All sides agree the IoT is encumbered with too many competing and overlapping platforms, networks, protocols and frameworks as the result of a land grab for what is seen as the next big thing. With the deal, OIC gets an edge over its closest rival, the AllSeen Alliance. However it’s not clear whether it gets the heft it will need to stand out against the two giants in this space — Google’s Thread/Weave and Apple’s HomeKit.
Proponents of AllSeen’s AllJoyn technology have been promoting the idea of a merger with OIC. Such a move is unlikely now that OIC is adopting UPnP’s service-discovery approach which is already widely adopted and functionally similar to the AllJoyn technology.
Currently, AllSeen has a lead in the market with more than 185 members and shipping products using its specifications. OIC, which has about 100 members, expects first products using its recently ratified spec to appear at CES in January. Both OIC and AllSeen are hosted by the Linux Foundation.
The UPnP deal promises to double OIC’s list of 100 members. UPnP has more than 1,000 members, but about 840 of them are at a basic level that pays no dues, something OIC does not support. UPnP members will be able to choose whether or not they will join OIC.

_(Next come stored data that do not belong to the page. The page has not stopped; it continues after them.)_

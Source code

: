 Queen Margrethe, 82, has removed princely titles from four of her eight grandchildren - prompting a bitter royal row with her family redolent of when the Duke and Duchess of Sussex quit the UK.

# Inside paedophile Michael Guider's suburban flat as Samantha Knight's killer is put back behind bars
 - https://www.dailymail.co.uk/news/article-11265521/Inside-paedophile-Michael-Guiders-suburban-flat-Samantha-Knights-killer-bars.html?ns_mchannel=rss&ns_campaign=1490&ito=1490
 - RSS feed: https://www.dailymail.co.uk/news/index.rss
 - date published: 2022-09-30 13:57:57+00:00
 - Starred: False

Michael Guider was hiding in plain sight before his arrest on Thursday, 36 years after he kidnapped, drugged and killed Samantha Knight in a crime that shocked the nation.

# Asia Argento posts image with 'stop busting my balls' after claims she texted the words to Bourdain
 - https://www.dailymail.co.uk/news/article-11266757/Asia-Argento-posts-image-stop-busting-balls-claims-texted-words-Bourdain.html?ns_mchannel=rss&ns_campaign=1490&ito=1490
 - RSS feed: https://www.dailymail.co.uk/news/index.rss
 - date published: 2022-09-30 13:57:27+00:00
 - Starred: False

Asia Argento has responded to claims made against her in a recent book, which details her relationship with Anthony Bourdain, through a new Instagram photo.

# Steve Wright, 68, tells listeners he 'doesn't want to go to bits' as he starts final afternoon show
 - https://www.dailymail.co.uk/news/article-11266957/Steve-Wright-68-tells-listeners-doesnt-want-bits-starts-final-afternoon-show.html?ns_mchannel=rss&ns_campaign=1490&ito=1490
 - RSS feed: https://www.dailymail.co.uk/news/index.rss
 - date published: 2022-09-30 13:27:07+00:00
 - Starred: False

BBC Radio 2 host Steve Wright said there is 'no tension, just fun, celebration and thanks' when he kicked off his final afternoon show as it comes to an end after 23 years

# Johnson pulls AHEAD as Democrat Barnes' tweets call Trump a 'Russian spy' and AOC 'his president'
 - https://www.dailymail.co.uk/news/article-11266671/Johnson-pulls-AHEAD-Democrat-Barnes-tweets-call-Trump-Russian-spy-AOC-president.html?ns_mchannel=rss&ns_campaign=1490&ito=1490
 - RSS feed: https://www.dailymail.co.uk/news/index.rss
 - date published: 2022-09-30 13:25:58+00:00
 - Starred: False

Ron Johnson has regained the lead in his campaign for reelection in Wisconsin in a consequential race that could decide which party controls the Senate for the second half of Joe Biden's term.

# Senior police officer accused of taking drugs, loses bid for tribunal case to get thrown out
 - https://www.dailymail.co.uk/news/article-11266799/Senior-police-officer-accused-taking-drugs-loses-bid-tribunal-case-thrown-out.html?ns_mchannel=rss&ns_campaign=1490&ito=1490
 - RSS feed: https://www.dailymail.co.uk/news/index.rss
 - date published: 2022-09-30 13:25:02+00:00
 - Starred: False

The asset transfer will be concluded by the end of the year. “We expect new OIC membership announcements through the first quarter as people review the OIC membership agreements,” said Richmond.
Perhaps even more importantly, UPnP gives OIC a base of software already used in “billions of devices” ranging from smartphones to TVs, said Richmond. AllJoyn is supported in Windows 10 but so is UPnP, which was originally formed by Microsoft and Intel to automate the process of connecting PCs and peripherals. “Almost every device with AllJoyn also has UPnP,” said Lofgren.